*Work instructions:* Scan the entries below. List each line with "textbf".

═══ Data shown

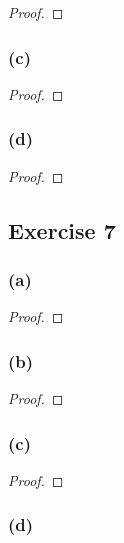 \documentclass[14pt]{extarticle}
\begin{document}
\begin{proof}

\end{proof}

\subsubsection{(c)}

\begin{proof}

\end{proof}

\subsubsection{(d)}

\begin{proof}

\end{proof}

\subsection{Exercise 7}

\subsubsection{(a)}

\begin{proof}

\end{proof}

\subsubsection{(b)}

\begin{proof}

\end{proof}

\subsubsection{(c)}

\begin{proof}

\end{proof}

\subsubsection{(d)}
\end{document}
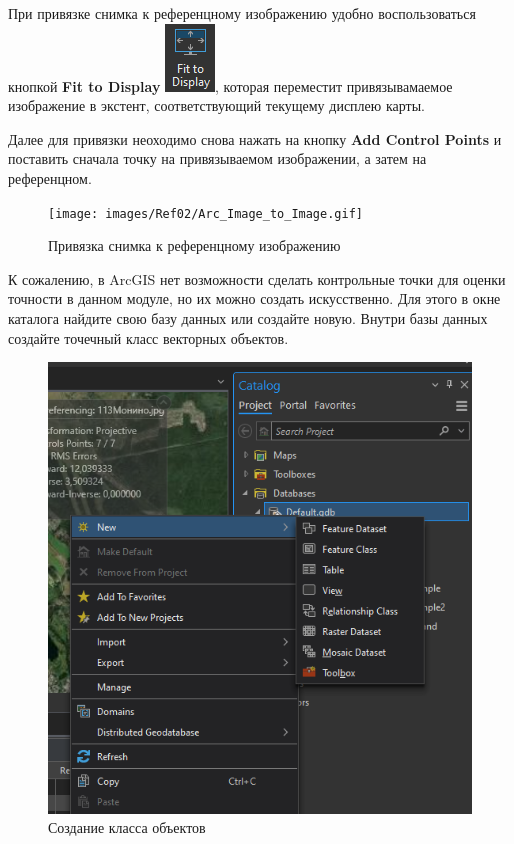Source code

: \documentclass[
  12pt,
]{book}
\begin{document}
При привязке снимка к референцному изображению удобно воспользоваться кнопкой \textbf{Fit to Display} \includegraphics{images/Ref02/Arc_Fit_to_Display.png}, которая переместит привязывамаемое изображение в экстент, соответствующий текущему дисплею карты.

Далее для привязки неоходимо снова нажать на кнопку \textbf{Add Control Points} и поставить сначала точку на привязываемом изображении, а затем на референцном.

\begin{figure}
\centering
\texttt{[image: images/Ref02/Arc\_Image\_to\_Image.gif]}
\caption{Привязка снимка к референцному изображению}
\end{figure}

К сожалению, в ArcGIS нет возможности сделать контрольные точки для оценки точности в данном модуле, но их можно создать искусственно. Для этого в окне каталога найдите свою базу данных или создайте новую. Внутри базы данных создайте точечный класс векторных объектов.

\begin{figure}
\centering
\includegraphics{images/Ref02/Arc_Create_FC.png}
\caption{Создание класса объектов}
\end{figure}
\end{document}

══════

*Response for this exercise:*
При привязке снимка к референцному изображению удобно воспользоваться кнопкой \textbf{Fit to Display} \includegraphics{images/Ref02/Arc_Fit_to_Display.png}, которая переместит привязывамаемое изображение в экстент, соответствующий текущему дисплею карты.
Далее для привязки неоходимо снова нажать на кнопку \textbf{Add Control Points} и поставить сначала точку на привязываемом изображении, а затем на референцном.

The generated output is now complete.